ASSIGNED TASK: Without including any pictures, give back all of the data exactly.

GIVEN DATA:

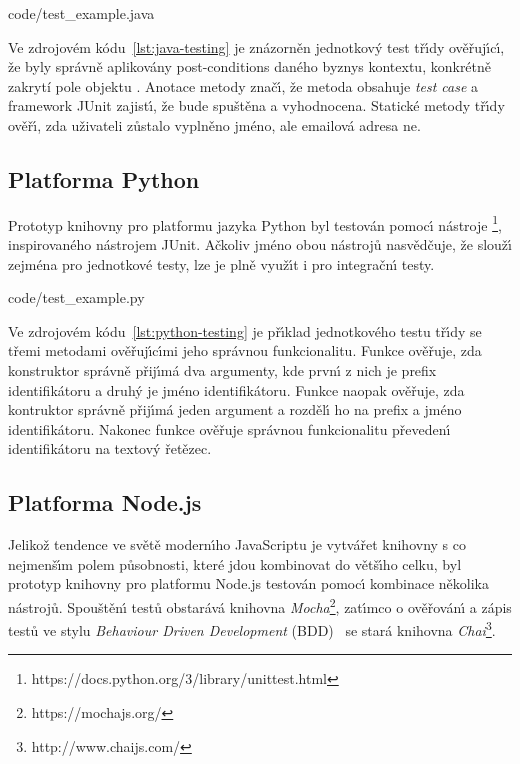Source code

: 
{code/test_example.java}

Ve zdrojovém kódu~\ref{lst:java-testing} je znázorněn jednotkov\'y test
tř\'{\i}dy  ověřuj\'{\i}c\'{\i},
že byly správně aplikovány post-conditions daného byznys kontextu, konkrétně
zakrytí pole  objektu . Anotace  metody  znač\'{\i},
že metoda obsahuje \textit{test case} a framework JUnit zajist\'{\i}, že bude spuštěna
a vyhodnocena. Statické metody tř\'{\i}dy  ověř\'{\i}, zda uživateli zůstalo
vyplněno jméno, ale emailová adresa ne.

\subsection{Platforma Python}

Prototyp knihovny pro platformu jazyka Python byl testován pomoc\'{\i}
nástroje \footnote{https://docs.python.org/3/library/unittest.html}, inspirovaného nástrojem
JUnit. Ačkoliv jméno obou nástrojů nasvědčuje, že slouž\'{\i} zejména pro jednotkové testy,
lze je plně využ\'{\i}t i pro integračn\'{\i} testy.


{code/test_example.py}

Ve zdrojovém kódu~\ref{lst:python-testing} je př\'{\i}klad jednotkového testu tř\'{\i}dy
 se třemi metodami ověřuj\'{\i}c\'{\i}mi jeho správnou funkcionalitu.
Funkce  ověřuje, zda konstruktor správně přij\'{\i}má dva argumenty,
kde prvn\'{\i} z nich je prefix identifikátoru a druh\'y je jméno identifikátoru.
Funkce  naopak ověřuje, zda kontruktor správně přij\'{\i}má jeden
argument a rozděl\'{\i} ho na prefix a jméno identifikátoru.
Nakonec funkce  ověřuje správnou funkcionalitu převeden\'{\i}
identifikátoru na textov\'y řetězec.

\subsection{Platforma Node.js}

Jelikož tendence ve světě modern\'{\i}ho JavaScriptu je vytvářet knihovny s co nejmenš\'{\i}m polem působnosti,
které jdou kombinovat do větš\'{\i}ho celku, byl prototyp knihovny pro platformu Node.js testován pomoc\'{\i}
kombinace několika nástrojů. Spouštěn\'{\i} testů obstarává knihovna \textit{Mocha}\footnote{https://mochajs.org/}, zat\'{\i}mco
o ověřován\'{\i} a zápis testů ve stylu \textit{Behaviour Driven Development} (\gls{BDD})~\cite{solis2011study}
se stará knihovna \textit{Chai}\footnote{http://www.chaijs.com/}.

COMPLETED EXERCISE:
Source code

: 
{code/test_example.java}

Ve zdrojovém kódu~\ref{lst:java-testing} je znázorněn jednotkov\'y test
tř\'{\i}dy  ověřuj\'{\i}c\'{\i},
že byly správně aplikovány post-conditions daného byznys kontextu, konkrétně
zakrytí pole  objektu . Anotace  metody  znač\'{\i},
že metoda obsahuje \textit{test case} a framework JUnit zajist\'{\i}, že bude spuštěna
a vyhodnocena. Statické metody tř\'{\i}dy  ověř\'{\i}, zda uživateli zůstalo
vyplněno jméno, ale emailová adresa ne.

\subsection{Platforma Python}

Prototyp knihovny pro platformu jazyka Python byl testován pomoc\'{\i}
nástroje \footnote{https://docs.python.org/3/library/unittest.html}, inspirovaného nástrojem
JUnit. Ačkoliv jméno obou nástrojů nasvědčuje, že slouž\'{\i} zejména pro jednotkové testy,
lze je plně využ\'{\i}t i pro integračn\'{\i} testy.


{code/test_example.py}

Ve zdrojovém kódu~\ref{lst:python-testing} je př\'{\i}klad jednotkového testu tř\'{\i}dy
 se třemi metodami ověřuj\'{\i}c\'{\i}mi jeho správnou funkcionalitu.
Funkce  ověřuje, zda konstruktor správně přij\'{\i}má dva argumenty,
kde prvn\'{\i} z nich je prefix identifikátoru a druh\'y je jméno identifikátoru.
Funkce  naopak ověřuje, zda kontruktor správně přij\'{\i}má jeden
argument a rozděl\'{\i} ho na prefix a jméno identifikátoru.
Nakonec funkce  ověřuje správnou funkcionalitu převeden\'{\i}
identifikátoru na textov\'y řetězec.

\subsection{Platforma Node.js}

Jelikož tendence ve světě modern\'{\i}ho JavaScriptu je vytvářet knihovny s co nejmenš\'{\i}m polem působnosti,
které jdou kombinovat do větš\'{\i}ho celku, byl prototyp knihovny pro platformu Node.js testován pomoc\'{\i}
kombinace několika nástrojů. Spouštěn\'{\i} testů obstarává knihovna \textit{Mocha}\footnote{https://mochajs.org/}, zat\'{\i}mco
o ověřován\'{\i} a zápis testů ve stylu \textit{Behaviour Driven Development} (\gls{BDD})~\cite{solis2011study}
se stará knihovna \textit{Chai}\footnote{http://www.chaijs.com/}.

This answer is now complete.